The name of the Trans-Canada Trail is self-explanatory, but really it’s a patchwork of roughly 400 pre-existing trails that upon completion will stretch nearly 24,000 kilometres from the Atlantic to the Pacific to the Arctic, through every province and territory.
To date, about 17,000 kilometres of the trail are up and running. Check the interactive map to find a section near you:
Trail sections are owned, operated and maintained by local organizations, provincial authorities, national agencies and municipalities across Canada.
The TCT’s goal is to have the whole trail operational by 2017, the 150th anniversary of Confederation.
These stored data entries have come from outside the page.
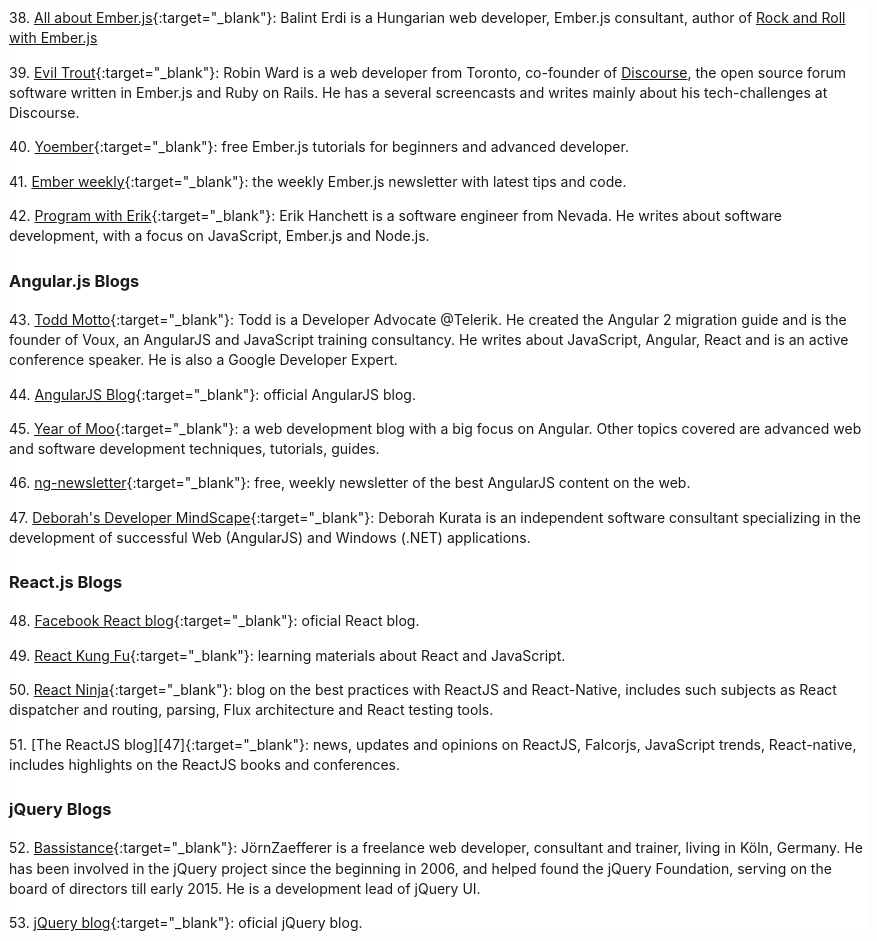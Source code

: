 38\. [All about Ember.js][67]{:target="_blank"}: Balint Erdi is a Hungarian web developer, Ember.js consultant, author of [Rock and Roll with Ember.js][72]

39\. [Evil Trout][68]{:target="_blank"}: Robin Ward is a web developer from Toronto, co-founder of [Discourse][71], the open source forum software written in Ember.js and Ruby on Rails. He has a several screencasts and writes mainly about his tech-challenges at Discourse.

40\. [Yoember][69]{:target="_blank"}: free Ember.js tutorials for beginners and advanced developer.

41\. [Ember weekly][70]{:target="_blank"}: the weekly Ember.js newsletter with latest tips and code.

42\. [Program with Erik][73]{:target="_blank"}: Erik Hanchett is a software engineer from Nevada. He writes about software development, with a focus on JavaScript, Ember.js and Node.js.

### Angular.js Blogs


43\. [Todd Motto][7]{:target="_blank"}: Todd is a Developer Advocate @Telerik. He created the Angular 2 migration guide and is the founder of Voux, an AngularJS and JavaScript training consultancy. He writes about JavaScript, Angular, React and is an active conference speaker. He is also a Google Developer Expert.

44\. [AngularJS Blog][40]{:target="_blank"}: official AngularJS blog. 

45\. [Year of Moo][41]{:target="_blank"}: a web development blog with a big focus on Angular. Other topics covered are advanced web and software development techniques, tutorials, guides.

46\. [ng-newsletter][42]{:target="_blank"}: free, weekly newsletter of the best AngularJS content on the web.

47\. [Deborah's Developer MindScape][43]{:target="_blank"}: Deborah Kurata is an independent software consultant specializing in the development of successful Web (AngularJS) and Windows (.NET) applications. 

### React.js Blogs

48\. [Facebook React blog][44]{:target="_blank"}: oficial React blog.

49\. [React Kung Fu][45]{:target="_blank"}: learning materials about React and  JavaScript. 

50\. [React Ninja][46]{:target="_blank"}: blog on the best practices with ReactJS and React-Native, includes such subjects as React dispatcher and routing, parsing, Flux architecture and React testing tools.

51\. [The ReactJS blog][47]{:target="_blank"}: news, updates and opinions on ReactJS, Falcorjs, JavaScript trends, React-native, includes highlights on the ReactJS books and conferences. 


### jQuery Blogs


52\. [Bassistance][26]{:target="_blank"}: JörnZaefferer is a freelance web developer, consultant and trainer, living in Köln, Germany. He has been involved in the jQuery project since the beginning in 2006, and helped found the jQuery Foundation, serving on the board of directors till early 2015. He is a development lead of jQuery UI.

53\. [jQuery blog][48]{:target="_blank"}: oficial jQuery blog.


[1]: https://github.com/rmurphey/js-assessment 
[2]: http://rmurphey.com/ 
[3]: http://jqfundamentals.com/ 
[4]: http://dbushell.com/blog/ 
[5]: https://github.com/dbushell/Nestable
[6]: https://github.com/dbushell/Pikaday 
[7]: https://toddmotto.com/ 
[8]: https://davidwalsh.name/ 
[9]: http://www.2ality.com/ 
[10]: http://qfox.nl/weblog 
[11]: http://marijnhaverbeke.nl/blog/
[12]: https://johnpapa.net/ 
[13]: http://jlongster.com/ 
[14]: https://ariya.io/about 
[15]: http://phantomjs.org/ 
[16]: http://esprima.org/ 
[17]: http://webapplog.com/ 
[18]: http://www.bitnative.com/
[19]:  https://martinwolf.org/ 
[20]: https://aerotwist.com/blog/ 
[21]: http://csswizardry.com/ 
[22]: https://www.nczonline.net/ 
[23]: https://pixelscheucher.de/blogroll/ 
[24]: http://www.the-haystack.com/
[25]: http://bradfrost.com/blog/ 
[26]: http://bassistance.de/ 
[27]: https://www.christianheilmann.com/
[28]: http://alistapart.com/
[29]: http://dandenney.com
[30]: http://www.standardista.com/
[31]: https://www.iandevlin.com/blog/
[32]: http://www.peterkroener.de/
[33]: https://snook.ca/ 
[34]: http://www.position-absolute.com/
[35]: https://www.impressivewebs.com/
[36]: https://ponyfoo.com/
[37]: http://css-weekly.com/ 
[38]: https://css-tricks.com/  
[39]: http://html5doctor.com/ 
[40]: http://angularjs.blogspot.de/
[41]: http://www.yearofmoo.com/ 
[42]: http://www.ng-newsletter.com/ 
[43]: http://blogs.msmvps.com/deborahk/
[44]: https://facebook.github.io/react/blog/ 
[45]: http://reactkungfu.com/  
[46]: http://reactjs.ninja/ 
[48]: https://blog.jquery.com/
[49]: http://blog.jqueryui.com/
[50]: http://tympanus.net/codrops/ 
[51]: http://lea.verou.me/about/
[52]: http://www.bennadel.com/blog/
[53]: https://boagworld.com/ 
[54]: http://www.andybudd.com/ 
[55]: https://ashleynolan.co.uk/blog/ 
[56]: http://codevisually.com/  
[57]: http://www.developerdrive.com/
[58]: http://sixrevisions.com/
[59]: https://www.smashingmagazine.com/
[60]: http://jster.net/blog
[61]: http://workingdraft.de/
[62]: https://jslive.com/
[63]: http://www.echojs.com/
[64]: https://scotch.io/
[65]: http://www.htmlcenter.com/ 
[66]: http://emberjs.com/blog/
[67]: http://balinterdi.com/
[68]: https://eviltrout.com/
[69]: http://yoember.com/
[70]: http://emberweekly.com/
[71]: http://www.discourse.org/
[72]: http://balinterdi.com/rock-and-roll-with-emberjs/#stairway-to-heaven
[73]: http://www.programwitherik.com/
[74]: https://www.amazon.com/MooTools-Beginners-Guide-Jacob-Gube/dp/1847194583?ie=UTF8&*Version*=1&*entries*=0
[75]: http://frontendhappyhour.com/
[76]: http://csskarma.com/blog/ 
[77]: http://sixrevisions.com/ 
[78]: http://ejohn.org/category/blog/ 
[79]: https://app.honeypot.io/users/sign_up?utm_source=blog&utm_medium=organic&utm_term=e&utm_content=160801&utm_campaign=dev-no
[80]: http://www.lukew.com/ff/
[81]: http://ejohn.org/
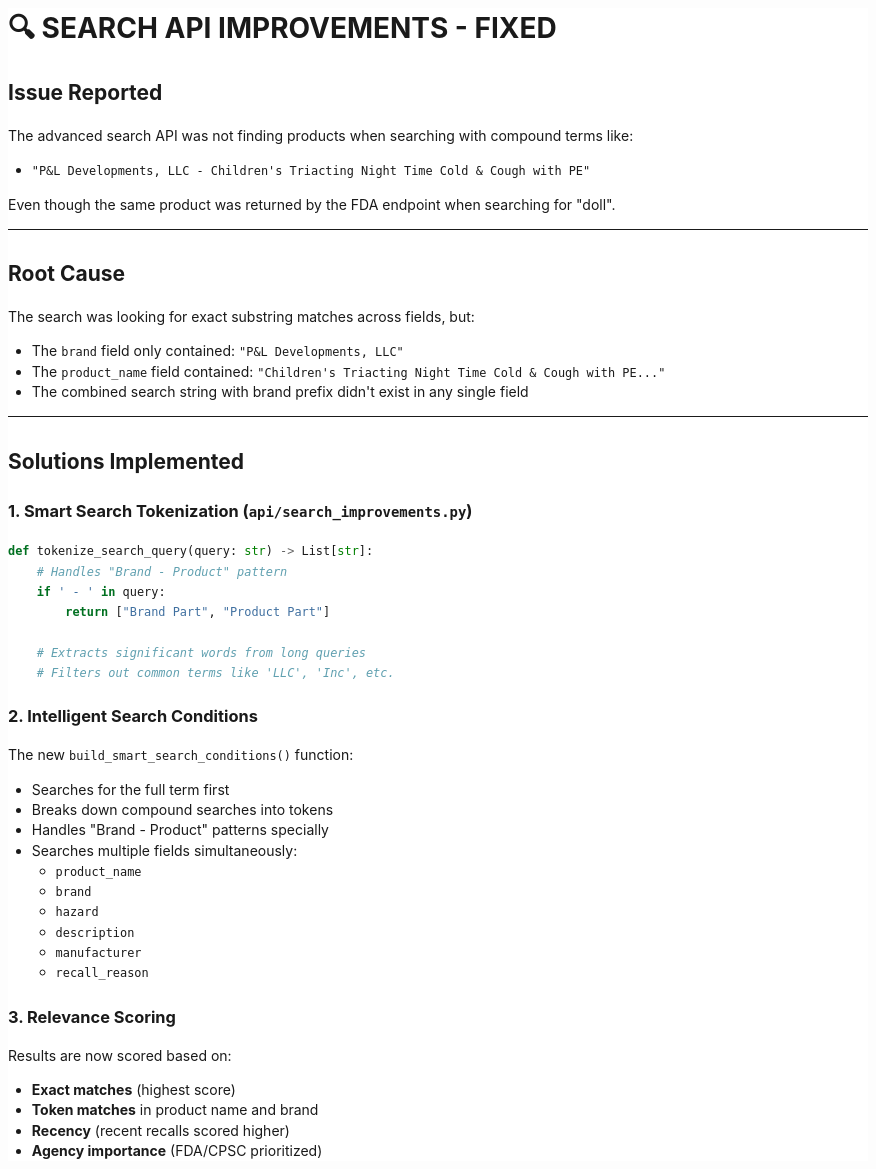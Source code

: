 # **🔍 SEARCH API IMPROVEMENTS - FIXED**

## **Issue Reported**
The advanced search API was not finding products when searching with compound terms like:
- `"P&L Developments, LLC - Children's Triacting Night Time Cold & Cough with PE"`

Even though the same product was returned by the FDA endpoint when searching for "doll".

---

## **Root Cause**
The search was looking for exact substring matches across fields, but:
- The `brand` field only contained: `"P&L Developments, LLC"`
- The `product_name` field contained: `"Children's Triacting Night Time Cold & Cough with PE..."`
- The combined search string with brand prefix didn't exist in any single field

---

## **Solutions Implemented**

### **1. Smart Search Tokenization** (`api/search_improvements.py`)
```python
def tokenize_search_query(query: str) -> List[str]:
    # Handles "Brand - Product" pattern
    if ' - ' in query:
        return ["Brand Part", "Product Part"]
    
    # Extracts significant words from long queries
    # Filters out common terms like 'LLC', 'Inc', etc.
```

### **2. Intelligent Search Conditions**
The new `build_smart_search_conditions()` function:
- Searches for the full term first
- Breaks down compound searches into tokens
- Handles "Brand - Product" patterns specially
- Searches multiple fields simultaneously:
  - `product_name`
  - `brand`
  - `hazard`
  - `description`
  - `manufacturer`
  - `recall_reason`

### **3. Relevance Scoring**
Results are now scored based on:
- **Exact matches** (highest score)
- **Token matches** in product name and brand
- **Recency** (recent recalls scored higher)
- **Agency importance** (FDA/CPSC prioritized)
This means well over 6000 kilometres must still be blazed through mostly wild, unpopulated areas. Given the magnitude of the task, the TCT is asking for donations and volunteers. Details here.
It’s being touted as the world’s longest recreational trail and one can only imagine the positive impact for tourism across Canada. (Consider the international draw of BC’s West Coast Trail, Ontario’s Bruce Trail or Nova Scotia’s Cabot Trail, and multiply it by at least a hundred.) Clearly, the potential is enormous. When completed, the TCT’s length and variety of scenery will dwarf other destination trails such as Spain’s Camino de Santiago.
Trail connection continues apace. One recent addition this summer is the Du Gouffre Trail in the Charlevoix region of Quebec, renowned for its alpine skiing. The new section allows for walking, hiking, cycling, snowshoeing and cross-country skiing and connects the resort town of Baie-Saint-Paul to the Petit Témis Trail, which heads east into New Brunswick. The TCT in Quebec is now 96 percent connected.
Former Prime Minister W.L. Mackenzie King said, “If some countries have too much history, we have too much geography.” The Trans-Canada Trail is helping to connect all that excessive geography and give it a common thread.